__EXERCISE PROMPT__: Some entries follow. Reproduce exactly the lines starting at the one with "- Firebase for saving quotes" and stopping after the one with "At present, we".

++++ RECORDS FOR THE TASK

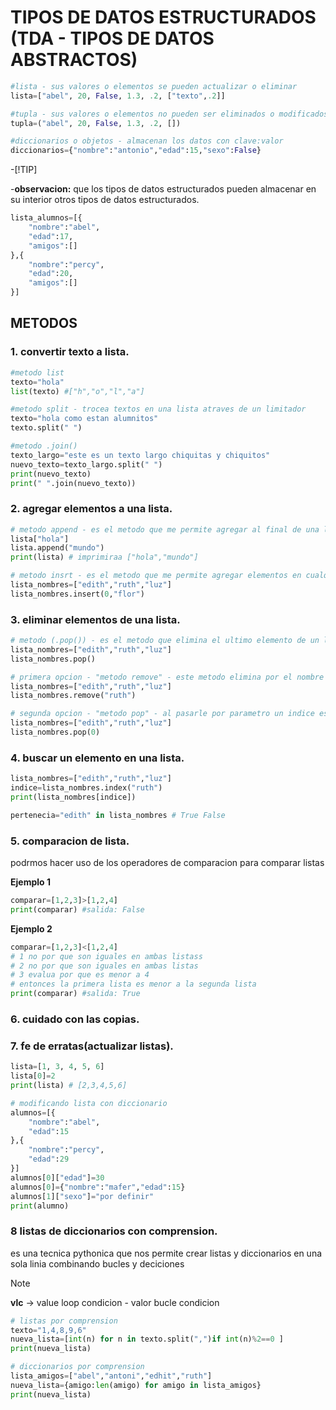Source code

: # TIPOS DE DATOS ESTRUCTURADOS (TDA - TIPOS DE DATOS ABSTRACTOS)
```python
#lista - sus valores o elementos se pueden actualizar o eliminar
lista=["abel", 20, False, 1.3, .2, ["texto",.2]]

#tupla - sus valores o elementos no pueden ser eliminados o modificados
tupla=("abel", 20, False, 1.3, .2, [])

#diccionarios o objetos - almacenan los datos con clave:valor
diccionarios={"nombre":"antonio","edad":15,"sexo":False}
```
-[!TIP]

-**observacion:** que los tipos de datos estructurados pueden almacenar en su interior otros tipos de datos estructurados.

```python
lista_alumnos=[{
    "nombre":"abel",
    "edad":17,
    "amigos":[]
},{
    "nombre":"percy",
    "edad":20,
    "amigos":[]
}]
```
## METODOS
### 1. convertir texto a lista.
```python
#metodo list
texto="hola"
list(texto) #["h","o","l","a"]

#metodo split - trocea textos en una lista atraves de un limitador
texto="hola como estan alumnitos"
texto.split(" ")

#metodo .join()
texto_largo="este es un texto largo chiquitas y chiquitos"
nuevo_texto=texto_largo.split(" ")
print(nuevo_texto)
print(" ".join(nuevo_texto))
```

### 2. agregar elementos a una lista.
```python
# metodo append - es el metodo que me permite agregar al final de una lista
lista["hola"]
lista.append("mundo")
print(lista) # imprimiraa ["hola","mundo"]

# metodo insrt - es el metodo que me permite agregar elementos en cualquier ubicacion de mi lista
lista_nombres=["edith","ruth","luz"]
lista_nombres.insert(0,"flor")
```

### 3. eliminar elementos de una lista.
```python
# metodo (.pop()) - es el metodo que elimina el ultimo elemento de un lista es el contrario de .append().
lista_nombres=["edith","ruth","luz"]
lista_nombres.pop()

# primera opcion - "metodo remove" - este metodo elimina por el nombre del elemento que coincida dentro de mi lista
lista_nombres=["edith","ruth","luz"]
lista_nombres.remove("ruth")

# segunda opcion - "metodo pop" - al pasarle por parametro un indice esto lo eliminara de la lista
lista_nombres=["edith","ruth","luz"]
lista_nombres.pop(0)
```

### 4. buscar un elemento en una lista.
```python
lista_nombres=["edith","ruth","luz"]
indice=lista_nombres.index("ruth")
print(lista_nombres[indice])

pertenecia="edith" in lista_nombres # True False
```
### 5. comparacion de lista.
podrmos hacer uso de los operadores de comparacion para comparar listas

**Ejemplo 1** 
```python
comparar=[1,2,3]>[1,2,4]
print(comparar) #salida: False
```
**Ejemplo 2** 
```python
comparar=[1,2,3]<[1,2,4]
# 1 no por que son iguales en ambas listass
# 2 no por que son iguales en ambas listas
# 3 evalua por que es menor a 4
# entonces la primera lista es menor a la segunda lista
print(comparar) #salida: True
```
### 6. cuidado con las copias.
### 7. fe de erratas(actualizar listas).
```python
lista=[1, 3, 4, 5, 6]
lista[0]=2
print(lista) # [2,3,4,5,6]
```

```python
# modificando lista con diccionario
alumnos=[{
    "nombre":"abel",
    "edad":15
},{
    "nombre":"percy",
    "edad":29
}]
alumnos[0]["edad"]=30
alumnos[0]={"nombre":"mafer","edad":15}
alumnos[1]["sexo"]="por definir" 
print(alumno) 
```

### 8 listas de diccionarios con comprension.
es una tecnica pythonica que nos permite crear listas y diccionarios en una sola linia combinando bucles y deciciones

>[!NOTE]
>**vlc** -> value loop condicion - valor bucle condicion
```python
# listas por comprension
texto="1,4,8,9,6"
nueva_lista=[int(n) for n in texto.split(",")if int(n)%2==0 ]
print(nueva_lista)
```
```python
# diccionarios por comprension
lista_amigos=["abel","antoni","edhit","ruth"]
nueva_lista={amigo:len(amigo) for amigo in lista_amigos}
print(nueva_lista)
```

++++++++
++++ RECORDS FOR THE TASK

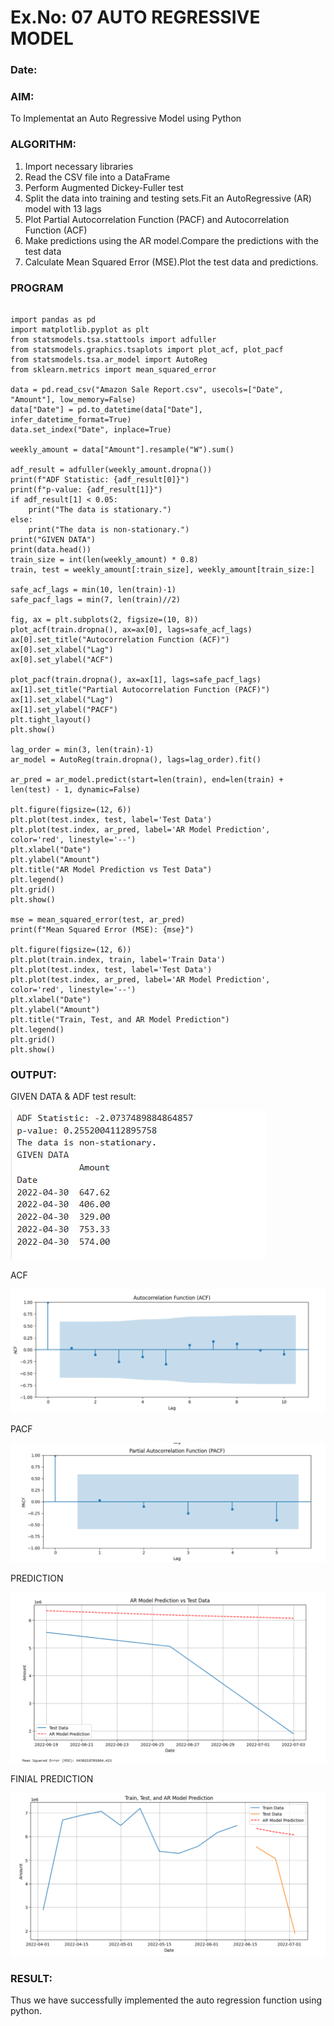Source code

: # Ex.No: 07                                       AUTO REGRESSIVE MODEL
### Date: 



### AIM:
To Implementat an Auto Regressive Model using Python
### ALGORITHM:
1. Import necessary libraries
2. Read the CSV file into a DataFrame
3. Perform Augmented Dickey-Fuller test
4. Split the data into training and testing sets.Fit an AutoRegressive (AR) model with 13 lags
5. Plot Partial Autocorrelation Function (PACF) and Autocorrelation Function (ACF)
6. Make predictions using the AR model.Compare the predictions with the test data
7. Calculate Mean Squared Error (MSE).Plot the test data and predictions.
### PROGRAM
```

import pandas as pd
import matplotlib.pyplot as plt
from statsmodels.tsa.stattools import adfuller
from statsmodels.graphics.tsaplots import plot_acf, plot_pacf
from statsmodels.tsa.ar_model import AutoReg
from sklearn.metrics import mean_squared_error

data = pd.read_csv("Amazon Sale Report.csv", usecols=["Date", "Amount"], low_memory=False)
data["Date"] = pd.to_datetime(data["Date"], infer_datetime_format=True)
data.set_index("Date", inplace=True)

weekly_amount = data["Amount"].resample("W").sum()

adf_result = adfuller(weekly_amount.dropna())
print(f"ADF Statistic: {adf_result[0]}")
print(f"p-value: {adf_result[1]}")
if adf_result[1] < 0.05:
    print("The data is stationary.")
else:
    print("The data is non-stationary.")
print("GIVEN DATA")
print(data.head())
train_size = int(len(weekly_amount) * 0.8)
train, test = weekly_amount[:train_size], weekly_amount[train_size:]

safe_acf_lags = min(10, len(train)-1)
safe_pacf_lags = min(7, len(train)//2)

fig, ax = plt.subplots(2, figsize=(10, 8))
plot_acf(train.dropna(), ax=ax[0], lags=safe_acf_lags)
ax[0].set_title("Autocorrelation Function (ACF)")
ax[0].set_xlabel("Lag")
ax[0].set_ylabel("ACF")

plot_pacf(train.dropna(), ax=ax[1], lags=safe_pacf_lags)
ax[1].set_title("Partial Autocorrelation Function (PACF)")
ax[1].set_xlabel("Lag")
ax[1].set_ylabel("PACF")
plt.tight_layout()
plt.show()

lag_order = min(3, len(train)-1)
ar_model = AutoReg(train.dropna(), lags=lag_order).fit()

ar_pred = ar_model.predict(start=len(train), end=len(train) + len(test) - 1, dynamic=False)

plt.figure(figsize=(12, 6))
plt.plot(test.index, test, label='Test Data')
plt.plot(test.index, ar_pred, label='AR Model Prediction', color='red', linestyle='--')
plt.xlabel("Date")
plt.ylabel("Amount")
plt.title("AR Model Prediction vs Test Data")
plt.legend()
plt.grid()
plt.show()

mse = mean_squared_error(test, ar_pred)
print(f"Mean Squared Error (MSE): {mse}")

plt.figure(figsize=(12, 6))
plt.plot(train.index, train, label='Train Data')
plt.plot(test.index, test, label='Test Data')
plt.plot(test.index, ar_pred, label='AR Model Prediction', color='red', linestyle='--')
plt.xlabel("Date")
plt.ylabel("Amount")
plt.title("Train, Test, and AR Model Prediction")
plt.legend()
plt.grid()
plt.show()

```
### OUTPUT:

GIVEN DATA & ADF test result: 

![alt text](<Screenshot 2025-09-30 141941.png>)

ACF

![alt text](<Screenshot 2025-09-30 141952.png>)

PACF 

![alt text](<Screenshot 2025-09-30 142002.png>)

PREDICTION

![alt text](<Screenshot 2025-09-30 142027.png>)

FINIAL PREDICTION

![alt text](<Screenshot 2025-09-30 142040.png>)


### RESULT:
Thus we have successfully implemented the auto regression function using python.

++++++++
++++ RECORDS FOR THE TASK

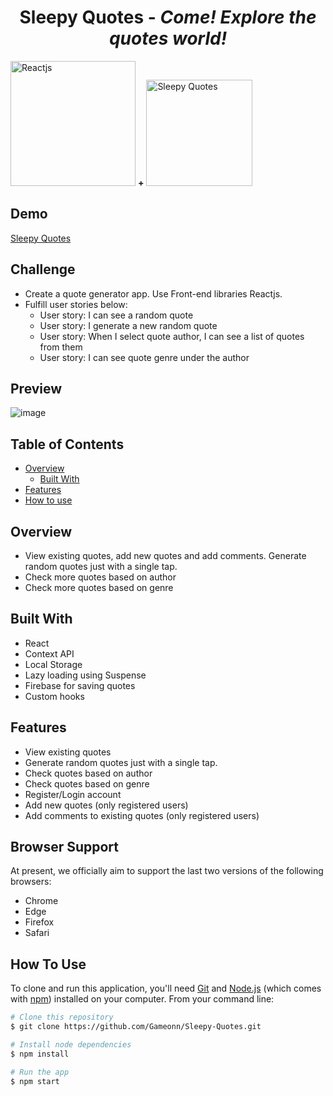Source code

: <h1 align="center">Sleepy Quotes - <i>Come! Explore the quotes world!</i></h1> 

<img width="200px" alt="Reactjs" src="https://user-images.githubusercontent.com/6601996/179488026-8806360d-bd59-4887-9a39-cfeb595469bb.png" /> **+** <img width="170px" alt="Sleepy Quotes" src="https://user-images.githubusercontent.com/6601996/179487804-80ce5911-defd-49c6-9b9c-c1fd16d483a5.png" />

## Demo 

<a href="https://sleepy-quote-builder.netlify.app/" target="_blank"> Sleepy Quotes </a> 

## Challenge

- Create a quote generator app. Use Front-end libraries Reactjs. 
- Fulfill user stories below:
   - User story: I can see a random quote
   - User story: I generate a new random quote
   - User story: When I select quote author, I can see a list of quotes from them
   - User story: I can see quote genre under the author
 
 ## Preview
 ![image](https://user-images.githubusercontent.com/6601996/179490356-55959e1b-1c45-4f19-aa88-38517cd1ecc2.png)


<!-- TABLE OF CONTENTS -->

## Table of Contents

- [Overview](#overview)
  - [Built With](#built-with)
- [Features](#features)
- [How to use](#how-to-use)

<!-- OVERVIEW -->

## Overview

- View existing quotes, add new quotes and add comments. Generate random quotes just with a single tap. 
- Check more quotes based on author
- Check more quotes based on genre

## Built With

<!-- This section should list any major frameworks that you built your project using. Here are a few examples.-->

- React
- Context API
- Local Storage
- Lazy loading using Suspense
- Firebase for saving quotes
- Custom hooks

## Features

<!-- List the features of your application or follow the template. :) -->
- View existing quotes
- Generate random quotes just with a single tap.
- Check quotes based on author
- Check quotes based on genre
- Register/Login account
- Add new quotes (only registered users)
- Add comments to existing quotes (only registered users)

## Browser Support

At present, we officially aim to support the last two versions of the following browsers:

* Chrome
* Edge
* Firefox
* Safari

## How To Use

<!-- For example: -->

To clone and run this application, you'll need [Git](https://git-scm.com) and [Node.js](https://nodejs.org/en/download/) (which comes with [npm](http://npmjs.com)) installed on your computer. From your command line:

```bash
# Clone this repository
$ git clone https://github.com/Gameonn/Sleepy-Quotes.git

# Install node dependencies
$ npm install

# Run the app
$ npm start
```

++++++++

__SOLVED PROBLEM__:
- Firebase for saving quotes
- Custom hooks

## Features

<!-- List the features of your application or follow the template. :) -->
- View existing quotes
- Generate random quotes just with a single tap.
- Check quotes based on author
- Check quotes based on genre
- Register/Login account
- Add new quotes (only registered users)
- Add comments to existing quotes (only registered users)

## Browser Support

At present, we officially aim to support the last two versions of the following browsers:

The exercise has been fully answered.